### Prompt
Scan the records for "страницы". Report each line that includes it.

------------------------------------------------------------------------

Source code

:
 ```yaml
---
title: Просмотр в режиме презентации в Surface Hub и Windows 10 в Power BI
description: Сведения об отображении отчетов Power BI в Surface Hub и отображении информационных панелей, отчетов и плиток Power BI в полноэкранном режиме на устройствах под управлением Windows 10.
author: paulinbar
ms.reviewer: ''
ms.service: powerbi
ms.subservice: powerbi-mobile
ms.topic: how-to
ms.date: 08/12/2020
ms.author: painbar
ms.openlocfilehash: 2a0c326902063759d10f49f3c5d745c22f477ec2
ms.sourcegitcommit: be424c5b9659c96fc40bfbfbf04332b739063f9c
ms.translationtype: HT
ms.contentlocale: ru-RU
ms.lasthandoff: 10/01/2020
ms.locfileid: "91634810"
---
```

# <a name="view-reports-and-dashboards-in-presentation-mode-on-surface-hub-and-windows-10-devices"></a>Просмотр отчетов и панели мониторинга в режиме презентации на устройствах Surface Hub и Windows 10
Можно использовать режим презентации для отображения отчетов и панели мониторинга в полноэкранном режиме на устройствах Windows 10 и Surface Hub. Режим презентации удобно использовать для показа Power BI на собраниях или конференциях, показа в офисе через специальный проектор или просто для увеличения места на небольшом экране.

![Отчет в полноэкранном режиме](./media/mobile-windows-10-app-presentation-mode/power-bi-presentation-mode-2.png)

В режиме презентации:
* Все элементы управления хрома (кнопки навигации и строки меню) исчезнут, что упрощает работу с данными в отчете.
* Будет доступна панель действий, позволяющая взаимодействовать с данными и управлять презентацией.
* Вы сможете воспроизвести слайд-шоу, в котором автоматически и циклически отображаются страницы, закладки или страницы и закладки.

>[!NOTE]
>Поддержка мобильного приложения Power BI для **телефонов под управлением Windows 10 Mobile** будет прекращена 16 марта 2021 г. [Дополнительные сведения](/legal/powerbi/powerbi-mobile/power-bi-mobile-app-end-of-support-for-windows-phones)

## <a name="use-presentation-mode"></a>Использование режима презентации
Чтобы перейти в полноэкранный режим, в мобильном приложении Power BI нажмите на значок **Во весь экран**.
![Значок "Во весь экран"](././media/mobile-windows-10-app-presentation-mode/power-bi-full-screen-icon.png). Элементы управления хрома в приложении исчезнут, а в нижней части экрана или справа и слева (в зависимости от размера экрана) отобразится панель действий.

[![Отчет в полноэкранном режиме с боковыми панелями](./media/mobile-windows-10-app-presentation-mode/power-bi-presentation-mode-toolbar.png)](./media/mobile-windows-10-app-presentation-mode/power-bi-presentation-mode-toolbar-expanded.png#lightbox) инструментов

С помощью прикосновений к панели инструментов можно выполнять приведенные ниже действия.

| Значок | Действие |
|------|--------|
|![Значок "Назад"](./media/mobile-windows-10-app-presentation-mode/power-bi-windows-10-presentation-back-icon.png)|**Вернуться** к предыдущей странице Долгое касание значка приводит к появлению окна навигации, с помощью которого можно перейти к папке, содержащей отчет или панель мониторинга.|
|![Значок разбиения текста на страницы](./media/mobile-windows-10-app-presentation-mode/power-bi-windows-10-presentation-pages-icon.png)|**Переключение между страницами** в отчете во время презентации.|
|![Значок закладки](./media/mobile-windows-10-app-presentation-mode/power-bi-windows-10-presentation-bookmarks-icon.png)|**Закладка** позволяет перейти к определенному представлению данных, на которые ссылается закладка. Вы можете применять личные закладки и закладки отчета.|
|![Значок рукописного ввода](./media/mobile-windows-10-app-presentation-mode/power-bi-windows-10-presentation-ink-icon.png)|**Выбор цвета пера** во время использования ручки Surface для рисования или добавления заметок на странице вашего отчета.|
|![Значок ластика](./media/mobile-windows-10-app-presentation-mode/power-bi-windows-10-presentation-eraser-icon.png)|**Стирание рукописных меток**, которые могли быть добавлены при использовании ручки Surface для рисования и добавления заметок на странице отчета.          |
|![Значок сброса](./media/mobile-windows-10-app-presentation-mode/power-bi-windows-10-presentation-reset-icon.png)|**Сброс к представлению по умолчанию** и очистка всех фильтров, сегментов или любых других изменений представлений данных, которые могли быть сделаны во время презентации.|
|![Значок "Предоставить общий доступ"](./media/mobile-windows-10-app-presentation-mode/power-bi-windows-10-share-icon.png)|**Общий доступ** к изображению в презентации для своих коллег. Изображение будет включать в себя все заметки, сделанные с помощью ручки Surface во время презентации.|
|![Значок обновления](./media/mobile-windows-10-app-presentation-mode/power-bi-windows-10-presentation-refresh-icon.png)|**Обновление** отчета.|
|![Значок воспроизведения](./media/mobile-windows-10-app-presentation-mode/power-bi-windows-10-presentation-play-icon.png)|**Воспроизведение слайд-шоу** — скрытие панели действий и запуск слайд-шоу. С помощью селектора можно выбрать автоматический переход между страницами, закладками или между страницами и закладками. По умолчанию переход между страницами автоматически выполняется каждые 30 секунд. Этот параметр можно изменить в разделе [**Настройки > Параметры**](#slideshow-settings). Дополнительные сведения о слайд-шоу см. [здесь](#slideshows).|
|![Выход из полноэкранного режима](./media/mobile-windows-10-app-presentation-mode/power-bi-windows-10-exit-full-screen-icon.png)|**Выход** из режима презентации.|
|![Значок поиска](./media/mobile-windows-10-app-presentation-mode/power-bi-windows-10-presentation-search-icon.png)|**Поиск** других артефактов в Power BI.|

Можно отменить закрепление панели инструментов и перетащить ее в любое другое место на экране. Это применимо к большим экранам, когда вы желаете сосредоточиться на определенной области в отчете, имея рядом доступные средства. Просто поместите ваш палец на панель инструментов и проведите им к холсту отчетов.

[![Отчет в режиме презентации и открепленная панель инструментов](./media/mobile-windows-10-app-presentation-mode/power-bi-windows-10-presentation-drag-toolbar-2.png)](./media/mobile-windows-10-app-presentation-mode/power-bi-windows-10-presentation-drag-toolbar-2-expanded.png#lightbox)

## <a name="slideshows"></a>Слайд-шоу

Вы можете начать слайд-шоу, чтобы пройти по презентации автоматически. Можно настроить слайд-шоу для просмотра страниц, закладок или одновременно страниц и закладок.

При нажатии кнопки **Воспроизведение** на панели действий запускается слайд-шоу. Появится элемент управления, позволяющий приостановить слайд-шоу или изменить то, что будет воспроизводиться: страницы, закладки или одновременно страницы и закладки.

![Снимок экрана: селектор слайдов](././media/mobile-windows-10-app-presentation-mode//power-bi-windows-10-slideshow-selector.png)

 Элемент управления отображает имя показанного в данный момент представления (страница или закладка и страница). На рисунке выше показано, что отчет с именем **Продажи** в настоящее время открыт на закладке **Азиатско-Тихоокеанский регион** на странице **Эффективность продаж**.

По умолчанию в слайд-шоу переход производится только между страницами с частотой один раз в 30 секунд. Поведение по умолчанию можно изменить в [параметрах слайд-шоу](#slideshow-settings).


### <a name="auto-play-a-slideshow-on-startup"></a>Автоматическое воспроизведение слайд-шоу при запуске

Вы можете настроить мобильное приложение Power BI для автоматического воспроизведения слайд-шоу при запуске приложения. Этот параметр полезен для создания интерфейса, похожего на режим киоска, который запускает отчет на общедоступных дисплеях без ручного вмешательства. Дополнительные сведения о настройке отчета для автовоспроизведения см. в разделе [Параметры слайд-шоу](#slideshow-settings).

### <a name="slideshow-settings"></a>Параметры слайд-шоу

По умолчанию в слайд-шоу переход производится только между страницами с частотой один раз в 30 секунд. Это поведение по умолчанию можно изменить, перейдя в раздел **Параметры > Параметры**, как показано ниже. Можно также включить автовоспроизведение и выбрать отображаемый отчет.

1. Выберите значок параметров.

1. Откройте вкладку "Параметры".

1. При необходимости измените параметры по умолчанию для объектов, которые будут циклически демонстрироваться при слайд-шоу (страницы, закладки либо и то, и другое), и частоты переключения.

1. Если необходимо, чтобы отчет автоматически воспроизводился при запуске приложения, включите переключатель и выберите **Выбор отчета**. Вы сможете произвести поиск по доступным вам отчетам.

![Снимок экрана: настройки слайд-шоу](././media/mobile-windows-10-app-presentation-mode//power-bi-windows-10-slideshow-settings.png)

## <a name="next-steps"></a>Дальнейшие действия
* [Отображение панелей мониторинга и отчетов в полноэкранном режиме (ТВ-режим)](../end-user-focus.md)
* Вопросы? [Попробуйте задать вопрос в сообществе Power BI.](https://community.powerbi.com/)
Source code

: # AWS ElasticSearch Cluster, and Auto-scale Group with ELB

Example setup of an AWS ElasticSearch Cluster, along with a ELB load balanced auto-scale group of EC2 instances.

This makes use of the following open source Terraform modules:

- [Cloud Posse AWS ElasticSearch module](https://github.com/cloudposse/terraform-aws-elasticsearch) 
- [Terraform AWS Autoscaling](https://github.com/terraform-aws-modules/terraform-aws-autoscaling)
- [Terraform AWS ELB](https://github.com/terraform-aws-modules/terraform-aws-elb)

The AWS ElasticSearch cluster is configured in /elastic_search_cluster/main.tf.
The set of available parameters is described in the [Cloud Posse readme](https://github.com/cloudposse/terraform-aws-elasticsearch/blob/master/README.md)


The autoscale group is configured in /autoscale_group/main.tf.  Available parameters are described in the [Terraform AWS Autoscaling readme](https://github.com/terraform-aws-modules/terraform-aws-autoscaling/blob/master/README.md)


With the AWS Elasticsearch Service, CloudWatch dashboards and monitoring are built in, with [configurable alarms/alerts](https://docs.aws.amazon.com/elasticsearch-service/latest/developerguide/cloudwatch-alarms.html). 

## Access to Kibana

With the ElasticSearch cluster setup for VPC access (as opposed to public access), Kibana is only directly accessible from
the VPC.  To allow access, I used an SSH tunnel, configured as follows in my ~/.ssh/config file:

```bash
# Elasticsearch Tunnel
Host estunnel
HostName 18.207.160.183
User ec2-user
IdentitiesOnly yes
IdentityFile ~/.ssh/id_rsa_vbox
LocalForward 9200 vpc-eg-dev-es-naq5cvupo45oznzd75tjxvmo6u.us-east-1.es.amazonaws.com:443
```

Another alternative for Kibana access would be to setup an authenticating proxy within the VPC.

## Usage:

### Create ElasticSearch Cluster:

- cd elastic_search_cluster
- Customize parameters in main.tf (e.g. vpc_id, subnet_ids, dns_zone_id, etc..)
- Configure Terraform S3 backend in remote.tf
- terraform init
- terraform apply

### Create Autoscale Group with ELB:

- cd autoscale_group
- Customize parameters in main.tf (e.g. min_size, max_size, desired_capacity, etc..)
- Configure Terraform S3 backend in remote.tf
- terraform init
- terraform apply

------------------------------------------------------------------------

### Response box
* Вы сможете воспроизвести слайд-шоу, в котором автоматически и циклически отображаются страницы, закладки или страницы и закладки.
|![Значок разбиения текста на страницы](./media/mobile-windows-10-app-presentation-mode/power-bi-windows-10-presentation-pages-icon.png)|**Переключение между страницами** в отчете во время презентации.|
При нажатии кнопки **Воспроизведение** на панели действий запускается слайд-шоу. Появится элемент управления, позволяющий приостановить слайд-шоу или изменить то, что будет воспроизводиться: страницы, закладки или одновременно страницы и закладки.
1. При необходимости измените параметры по умолчанию для объектов, которые будут циклически демонстрироваться при слайд-шоу (страницы, закладки либо и то, и другое), и частоты переключения.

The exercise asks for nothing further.